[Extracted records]
········

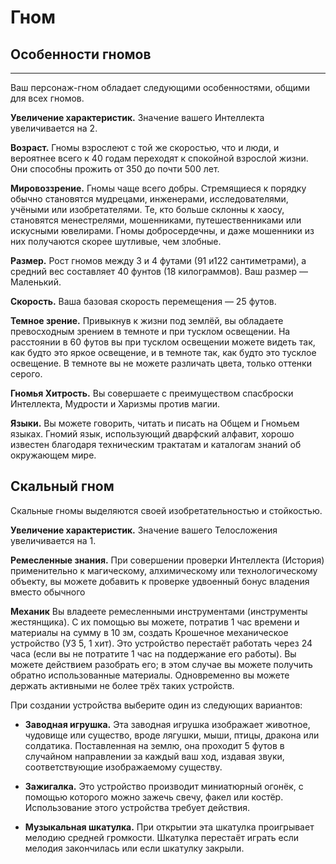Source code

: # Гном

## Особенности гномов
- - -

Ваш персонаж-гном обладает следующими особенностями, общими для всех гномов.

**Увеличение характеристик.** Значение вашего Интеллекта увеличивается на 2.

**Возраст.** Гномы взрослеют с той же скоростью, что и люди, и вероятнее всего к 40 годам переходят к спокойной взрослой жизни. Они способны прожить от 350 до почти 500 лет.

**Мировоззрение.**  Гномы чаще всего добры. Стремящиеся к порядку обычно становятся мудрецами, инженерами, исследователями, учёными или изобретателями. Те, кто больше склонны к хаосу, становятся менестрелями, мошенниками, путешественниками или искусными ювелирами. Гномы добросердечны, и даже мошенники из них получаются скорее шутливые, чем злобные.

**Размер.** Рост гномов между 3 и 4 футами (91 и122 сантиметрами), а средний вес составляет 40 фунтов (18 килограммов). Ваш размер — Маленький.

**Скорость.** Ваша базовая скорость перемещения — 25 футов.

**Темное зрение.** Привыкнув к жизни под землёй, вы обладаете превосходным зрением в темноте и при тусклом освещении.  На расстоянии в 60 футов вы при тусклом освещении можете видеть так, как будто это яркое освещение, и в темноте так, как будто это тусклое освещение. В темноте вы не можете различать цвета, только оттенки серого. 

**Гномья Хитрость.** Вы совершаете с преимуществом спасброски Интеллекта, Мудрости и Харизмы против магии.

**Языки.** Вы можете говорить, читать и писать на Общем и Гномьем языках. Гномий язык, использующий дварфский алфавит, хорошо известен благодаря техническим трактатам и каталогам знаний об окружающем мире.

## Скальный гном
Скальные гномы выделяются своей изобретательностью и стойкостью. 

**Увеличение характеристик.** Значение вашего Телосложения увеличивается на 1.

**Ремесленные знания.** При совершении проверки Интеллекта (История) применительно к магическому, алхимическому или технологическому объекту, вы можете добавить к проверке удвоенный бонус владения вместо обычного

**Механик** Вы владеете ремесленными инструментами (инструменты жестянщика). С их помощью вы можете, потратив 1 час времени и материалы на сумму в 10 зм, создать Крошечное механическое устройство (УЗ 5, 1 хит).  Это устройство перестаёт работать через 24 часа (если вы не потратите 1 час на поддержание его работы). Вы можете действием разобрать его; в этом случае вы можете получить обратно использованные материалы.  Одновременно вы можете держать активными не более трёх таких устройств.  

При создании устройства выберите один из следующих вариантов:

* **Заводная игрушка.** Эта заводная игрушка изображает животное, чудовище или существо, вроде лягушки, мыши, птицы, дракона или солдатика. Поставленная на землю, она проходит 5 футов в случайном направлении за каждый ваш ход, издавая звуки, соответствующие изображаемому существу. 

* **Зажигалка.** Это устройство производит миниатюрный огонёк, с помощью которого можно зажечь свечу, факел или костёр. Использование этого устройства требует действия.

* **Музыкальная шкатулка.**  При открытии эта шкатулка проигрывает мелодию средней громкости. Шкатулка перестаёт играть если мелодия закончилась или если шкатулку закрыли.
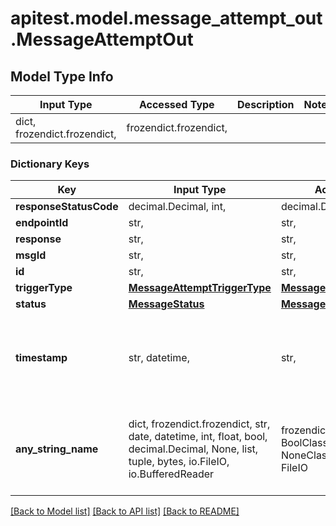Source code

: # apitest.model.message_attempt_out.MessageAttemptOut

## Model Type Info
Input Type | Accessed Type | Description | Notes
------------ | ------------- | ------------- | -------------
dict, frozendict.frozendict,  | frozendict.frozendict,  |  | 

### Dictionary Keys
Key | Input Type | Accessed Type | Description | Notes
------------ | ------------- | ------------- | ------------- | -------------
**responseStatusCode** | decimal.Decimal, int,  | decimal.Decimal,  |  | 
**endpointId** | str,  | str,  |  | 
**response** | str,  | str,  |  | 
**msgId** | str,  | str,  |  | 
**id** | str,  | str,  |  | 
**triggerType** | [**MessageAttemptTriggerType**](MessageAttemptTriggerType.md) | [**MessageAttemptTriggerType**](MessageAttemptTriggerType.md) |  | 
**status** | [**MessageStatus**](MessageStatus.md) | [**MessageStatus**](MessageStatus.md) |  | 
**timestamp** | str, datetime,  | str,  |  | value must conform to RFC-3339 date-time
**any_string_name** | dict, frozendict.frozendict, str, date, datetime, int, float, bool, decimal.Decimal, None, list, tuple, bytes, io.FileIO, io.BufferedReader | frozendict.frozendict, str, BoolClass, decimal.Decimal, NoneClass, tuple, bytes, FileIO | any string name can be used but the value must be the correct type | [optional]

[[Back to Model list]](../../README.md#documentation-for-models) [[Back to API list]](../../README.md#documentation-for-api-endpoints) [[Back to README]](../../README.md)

········

_Prompt_.
The number alone is the answer: work out how many lines in the data contain "frozendict".

_Task answer_.
2